[Start of Attachment]

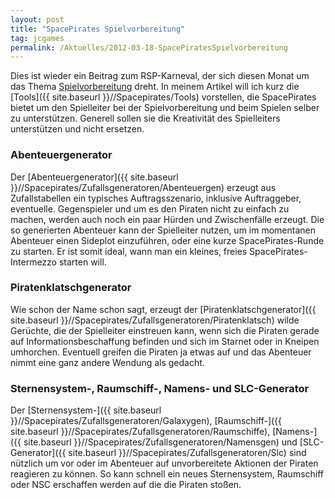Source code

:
 ```yaml
---
layout: post
title: "SpacePirates Spielvorbereitung"
tag: jcgames
permalink: /Aktuelles/2012-03-18-SpacePiratesSpielvorbereitung
---
```


Dies ist wieder ein Beitrag zum RSP-Karneval, der sich diesen Monat um das Thema [Spielvorbereitung](http://forum.rsp-blogs.de/rsp-karneval/spielvorbereitung-%28marz-2012%29/) dreht. In meinem Artikel will ich kurz die [Tools]({{ site.baseurl }}//Spacepirates/Tools) vorstellen, die SpacePirates bietet um den Spielleiter bei der Spielvorbereitung und beim Spielen selber zu unterstützen. Generell sollen sie die Kreativität des Spielleiters unterstützen und nicht ersetzen.

### Abenteuergenerator

Der [Abenteuergenerator]({{ site.baseurl }}//Spacepirates/Zufallsgeneratoren/Abenteuergen) erzeugt aus Zufallstabellen ein typisches Auftragsszenario, inklusive Auftraggeber, eventuelle. Gegenspieler und um es den Piraten nicht zu einfach zu machen, werden auch noch ein paar Hürden und Zwischenfälle erzeugt. Die so generierten Abenteuer kann der Spielleiter nutzen, um im momentanen Abenteuer einen Sideplot einzuführen, oder eine kurze SpacePirates-Runde zu starten. Er ist somit ideal, wann man ein kleines, freies SpacePirates-Intermezzo starten will.

### Piratenklatschgenerator

Wie schon der Name schon sagt, erzeugt der [Piratenklatschgenerator]({{ site.baseurl }}//Spacepirates/Zufallsgeneratoren/Piratenklatsch) wilde Gerüchte, die der Spielleiter einstreuen kann, wenn sich die Piraten gerade auf Informationsbeschaffung befinden und sich im Starnet oder in Kneipen umhorchen. Eventuell greifen die Piraten ja etwas auf und das Abenteuer nimmt eine ganz andere Wendung als gedacht.

### Sternensystem-, Raumschiff-, Namens- und SLC-Generator

Der [Sternensystem-]({{ site.baseurl }}//Spacepirates/Zufallsgeneratoren/Galaxygen), [Raumschiff-]({{ site.baseurl }}//Spacepirates/Zufallsgeneratoren/Raumschiffe), [Namens-]({{ site.baseurl }}//Spacepirates/Zufallsgeneratoren/Namensgen) und [SLC-Generator]({{ site.baseurl }}//Spacepirates/Zufallsgeneratoren/Slc) sind nützlich um vor oder im Abenteuer auf unvorbereitete Aktionen der Piraten reagieren zu können. So kann schnell ein neues Sternensystem, Raumschiff oder NSC erschaffen werden auf die die Piraten stoßen.


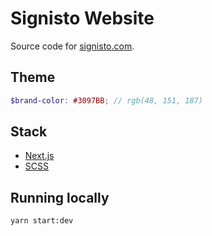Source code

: # Signisto Website

Source code for [signisto.com](https://signisto.com).



## Theme

``` scss
$brand-color: #3097BB; // rgb(48, 151, 187)
```



## Stack

- [Next.js](https://nextjs.org/)
- [SCSS](https://sass-lang.com/documentation/syntax#scss)



## Running locally

``` bash
yarn start:dev
```
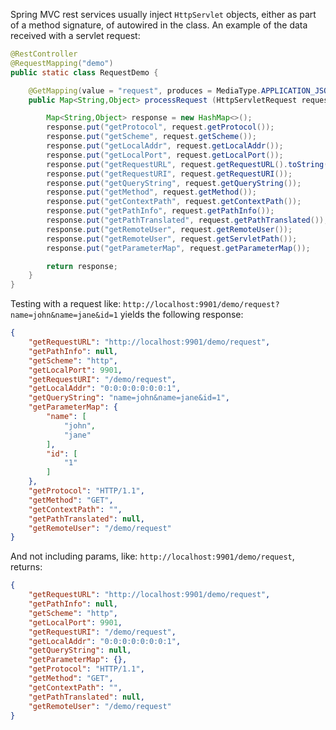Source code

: Spring MVC rest services usually inject `HttpServlet` objects, either as part of a method signature, of autowired in the class. An example of the data received with a servlet request:

```java
@RestController
@RequestMapping("demo")
public static class RequestDemo {

    @GetMapping(value = "request", produces = MediaType.APPLICATION_JSON_VALUE)
    public Map<String,Object> processRequest (HttpServletRequest request) {

        Map<String,Object> response = new HashMap<>();
        response.put("getProtocol", request.getProtocol());
        response.put("getScheme", request.getScheme());
        response.put("getLocalAddr", request.getLocalAddr());
        response.put("getLocalPort", request.getLocalPort());
        response.put("getRequestURL", request.getRequestURL().toString());
        response.put("getRequestURI", request.getRequestURI());
        response.put("getQueryString", request.getQueryString());
        response.put("getMethod", request.getMethod());
        response.put("getContextPath", request.getContextPath());
        response.put("getPathInfo", request.getPathInfo());
        response.put("getPathTranslated", request.getPathTranslated());
        response.put("getRemoteUser", request.getRemoteUser());
        response.put("getRemoteUser", request.getServletPath());
        response.put("getParameterMap", request.getParameterMap());

        return response;
    }
}
```

Testing with a request like: `http://localhost:9901/demo/request?name=john&name=jane&id=1` yields the following response:

```json
{
    "getRequestURL": "http://localhost:9901/demo/request",
    "getPathInfo": null,
    "getScheme": "http",
    "getLocalPort": 9901,
    "getRequestURI": "/demo/request",
    "getLocalAddr": "0:0:0:0:0:0:0:1",
    "getQueryString": "name=john&name=jane&id=1",
    "getParameterMap": {
        "name": [
            "john",
            "jane"
        ],
        "id": [
            "1"
        ]
    },
    "getProtocol": "HTTP/1.1",
    "getMethod": "GET",
    "getContextPath": "",
    "getPathTranslated": null,
    "getRemoteUser": "/demo/request"
}
```

And not including params, like: `http://localhost:9901/demo/request`, returns:

```json
{
    "getRequestURL": "http://localhost:9901/demo/request",
    "getPathInfo": null,
    "getScheme": "http",
    "getLocalPort": 9901,
    "getRequestURI": "/demo/request",
    "getLocalAddr": "0:0:0:0:0:0:0:1",
    "getQueryString": null,
    "getParameterMap": {},
    "getProtocol": "HTTP/1.1",
    "getMethod": "GET",
    "getContextPath": "",
    "getPathTranslated": null,
    "getRemoteUser": "/demo/request"
}
```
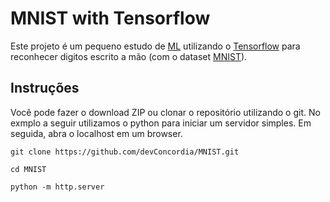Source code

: 
# MNIST with Tensorflow

Este projeto é um pequeno estudo de [ML](https://en.wikipedia.org/wiki/Machine_learning) utilizando o [Tensorflow](https://www.tensorflow.org/) para reconhecer digitos escrito a mão (com o dataset [MNIST](https://www.kaggle.com/datasets/hojjatk/mnist-dataset)).



## Instruções

Você pode fazer o download ZIP ou clonar o repositório utilizando o git.
No exmplo a seguir utilizamos o python para iniciar um servidor simples.
Em seguida, abra o localhost em um browser.

```
git clone https://github.com/devConcordia/MNIST.git

cd MNIST

python -m http.server
```

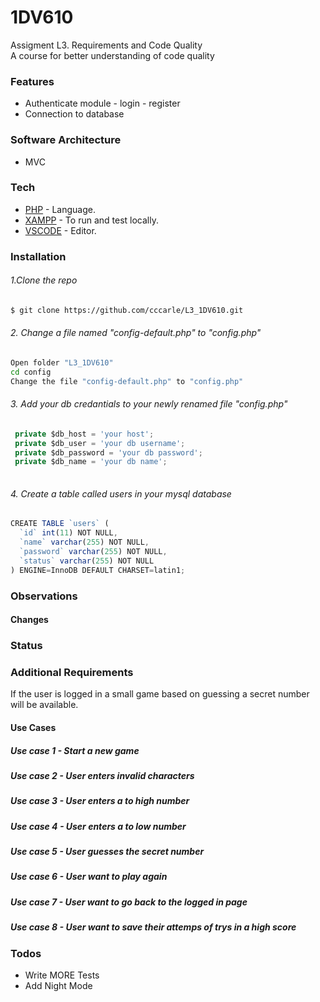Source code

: # 1DV610

Assigment L3. Requirements and Code Quality <br>
A course for better understanding of code quality

### Features

  - Authenticate module - login - register 
  - Connection to database

### Software Architecture
 - MVC
 
### Tech
* [PHP](https://secure.php.net/) - Language.
* [XAMPP](https://www.apachefriends.org/index.html) - To run and test locally.
* [VSCODE](https://code.visualstudio.com/) - Editor.


### Installation

###### 1.Clone the repo

```sh
$ git clone https://github.com/cccarle/L3_1DV610.git

```
###### 2. Change a file named "config-default.php" to "config.php"

```sh
Open folder "L3_1DV610"
cd config
Change the file "config-default.php" to "config.php"

```

###### 3. Add your db credantials to your newly renamed file "config.php"
```javascript
 private $db_host = 'your host';
 private $db_user = 'your db username';
 private $db_password = 'your db password';
 private $db_name = 'your db name';
    
```

###### 4. Create a table called users in your mysql database

```javascript
CREATE TABLE `users` (
  `id` int(11) NOT NULL,
  `name` varchar(255) NOT NULL,
  `password` varchar(255) NOT NULL,
  `status` varchar(255) NOT NULL
) ENGINE=InnoDB DEFAULT CHARSET=latin1;
```

### Observations
#### Changes
### Status

### Additional Requirements
If the user is logged in a small game based on guessing a secret number will be available.
#### Use Cases

##### Use case 1 - Start a new game
##### Use case 2 - User enters invalid characters
##### Use case 3 - User enters a to high number
##### Use case 4 - User enters a to low number
##### Use case 5 - User guesses the secret number
##### Use case 6 - User want to play again
##### Use case 7 - User want to go back to the logged in page
##### Use case 8 - User want to save their attemps of trys in a high score


### Todos

 - Write MORE Tests
 - Add Night Mode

[End of Attachment]

▶ TASK DIRECTIONS
Set the whole listing down again unchanged, apart from the pictures, which are omitted.

▶ RESPONSE
Source code

:
 ```yaml
---
layout: post
title: "SpacePirates Spielvorbereitung"
tag: jcgames
permalink: /Aktuelles/2012-03-18-SpacePiratesSpielvorbereitung
---
```


Dies ist wieder ein Beitrag zum RSP-Karneval, der sich diesen Monat um das Thema [Spielvorbereitung](http://forum.rsp-blogs.de/rsp-karneval/spielvorbereitung-%28marz-2012%29/) dreht. In meinem Artikel will ich kurz die [Tools]({{ site.baseurl }}//Spacepirates/Tools) vorstellen, die SpacePirates bietet um den Spielleiter bei der Spielvorbereitung und beim Spielen selber zu unterstützen. Generell sollen sie die Kreativität des Spielleiters unterstützen und nicht ersetzen.

### Abenteuergenerator

Der [Abenteuergenerator]({{ site.baseurl }}//Spacepirates/Zufallsgeneratoren/Abenteuergen) erzeugt aus Zufallstabellen ein typisches Auftragsszenario, inklusive Auftraggeber, eventuelle. Gegenspieler und um es den Piraten nicht zu einfach zu machen, werden auch noch ein paar Hürden und Zwischenfälle erzeugt. Die so generierten Abenteuer kann der Spielleiter nutzen, um im momentanen Abenteuer einen Sideplot einzuführen, oder eine kurze SpacePirates-Runde zu starten. Er ist somit ideal, wann man ein kleines, freies SpacePirates-Intermezzo starten will.

### Piratenklatschgenerator

Wie schon der Name schon sagt, erzeugt der [Piratenklatschgenerator]({{ site.baseurl }}//Spacepirates/Zufallsgeneratoren/Piratenklatsch) wilde Gerüchte, die der Spielleiter einstreuen kann, wenn sich die Piraten gerade auf Informationsbeschaffung befinden und sich im Starnet oder in Kneipen umhorchen. Eventuell greifen die Piraten ja etwas auf und das Abenteuer nimmt eine ganz andere Wendung als gedacht.

### Sternensystem-, Raumschiff-, Namens- und SLC-Generator

Der [Sternensystem-]({{ site.baseurl }}//Spacepirates/Zufallsgeneratoren/Galaxygen), [Raumschiff-]({{ site.baseurl }}//Spacepirates/Zufallsgeneratoren/Raumschiffe), [Namens-]({{ site.baseurl }}//Spacepirates/Zufallsgeneratoren/Namensgen) und [SLC-Generator]({{ site.baseurl }}//Spacepirates/Zufallsgeneratoren/Slc) sind nützlich um vor oder im Abenteuer auf unvorbereitete Aktionen der Piraten reagieren zu können. So kann schnell ein neues Sternensystem, Raumschiff oder NSC erschaffen werden auf die die Piraten stoßen.


Source code

: # Signisto Website

Source code for [signisto.com](https://signisto.com).



## Theme

``` scss
$brand-color: #3097BB; // rgb(48, 151, 187)
```



## Stack

- [Next.js](https://nextjs.org/)
- [SCSS](https://sass-lang.com/documentation/syntax#scss)



## Running locally

``` bash
yarn start:dev
```
Source code

: Spring MVC rest services usually inject `HttpServlet` objects, either as part of a method signature, of autowired in the class. An example of the data received with a servlet request:

```java
@RestController
@RequestMapping("demo")
public static class RequestDemo {

    @GetMapping(value = "request", produces = MediaType.APPLICATION_JSON_VALUE)
    public Map<String,Object> processRequest (HttpServletRequest request) {

        Map<String,Object> response = new HashMap<>();
        response.put("getProtocol", request.getProtocol());
        response.put("getScheme", request.getScheme());
        response.put("getLocalAddr", request.getLocalAddr());
        response.put("getLocalPort", request.getLocalPort());
        response.put("getRequestURL", request.getRequestURL().toString());
        response.put("getRequestURI", request.getRequestURI());
        response.put("getQueryString", request.getQueryString());
        response.put("getMethod", request.getMethod());
        response.put("getContextPath", request.getContextPath());
        response.put("getPathInfo", request.getPathInfo());
        response.put("getPathTranslated", request.getPathTranslated());
        response.put("getRemoteUser", request.getRemoteUser());
        response.put("getRemoteUser", request.getServletPath());
        response.put("getParameterMap", request.getParameterMap());

        return response;
    }
}
```

Testing with a request like: `http://localhost:9901/demo/request?name=john&name=jane&id=1` yields the following response:

```json
{
    "getRequestURL": "http://localhost:9901/demo/request",
    "getPathInfo": null,
    "getScheme": "http",
    "getLocalPort": 9901,
    "getRequestURI": "/demo/request",
    "getLocalAddr": "0:0:0:0:0:0:0:1",
    "getQueryString": "name=john&name=jane&id=1",
    "getParameterMap": {
        "name": [
            "john",
            "jane"
        ],
        "id": [
            "1"
        ]
    },
    "getProtocol": "HTTP/1.1",
    "getMethod": "GET",
    "getContextPath": "",
    "getPathTranslated": null,
    "getRemoteUser": "/demo/request"
}
```

And not including params, like: `http://localhost:9901/demo/request`, returns:

```json
{
    "getRequestURL": "http://localhost:9901/demo/request",
    "getPathInfo": null,
    "getScheme": "http",
    "getLocalPort": 9901,
    "getRequestURI": "/demo/request",
    "getLocalAddr": "0:0:0:0:0:0:0:1",
    "getQueryString": null,
    "getParameterMap": {},
    "getProtocol": "HTTP/1.1",
    "getMethod": "GET",
    "getContextPath": "",
    "getPathTranslated": null,
    "getRemoteUser": "/demo/request"
}
```
Source code

: 
# MNIST with Tensorflow

Este projeto é um pequeno estudo de [ML](https://en.wikipedia.org/wiki/Machine_learning) utilizando o [Tensorflow](https://www.tensorflow.org/) para reconhecer digitos escrito a mão (com o dataset [MNIST](https://www.kaggle.com/datasets/hojjatk/mnist-dataset)).



## Instruções

Você pode fazer o download ZIP ou clonar o repositório utilizando o git.
No exmplo a seguir utilizamos o python para iniciar um servidor simples.
Em seguida, abra o localhost em um browser.

```
git clone https://github.com/devConcordia/MNIST.git

cd MNIST

python -m http.server
```

Source code

: # 1DV610

Assigment L3. Requirements and Code Quality <br>
A course for better understanding of code quality

### Features

  - Authenticate module - login - register 
  - Connection to database

### Software Architecture
 - MVC
 
### Tech
* [PHP](https://secure.php.net/) - Language.
* [XAMPP](https://www.apachefriends.org/index.html) - To run and test locally.
* [VSCODE](https://code.visualstudio.com/) - Editor.


### Installation

###### 1.Clone the repo

```sh
$ git clone https://github.com/cccarle/L3_1DV610.git

```
###### 2. Change a file named "config-default.php" to "config.php"

```sh
Open folder "L3_1DV610"
cd config
Change the file "config-default.php" to "config.php"

```

###### 3. Add your db credantials to your newly renamed file "config.php"
```javascript
 private $db_host = 'your host';
 private $db_user = 'your db username';
 private $db_password = 'your db password';
 private $db_name = 'your db name';
    
```

###### 4. Create a table called users in your mysql database

```javascript
CREATE TABLE `users` (
  `id` int(11) NOT NULL,
  `name` varchar(255) NOT NULL,
  `password` varchar(255) NOT NULL,
  `status` varchar(255) NOT NULL
) ENGINE=InnoDB DEFAULT CHARSET=latin1;
```

### Observations
#### Changes
### Status

### Additional Requirements
If the user is logged in a small game based on guessing a secret number will be available.
#### Use Cases

##### Use case 1 - Start a new game
##### Use case 2 - User enters invalid characters
##### Use case 3 - User enters a to high number
##### Use case 4 - User enters a to low number
##### Use case 5 - User guesses the secret number
##### Use case 6 - User want to play again
##### Use case 7 - User want to go back to the logged in page
##### Use case 8 - User want to save their attemps of trys in a high score


### Todos

 - Write MORE Tests
 - Add Night Mode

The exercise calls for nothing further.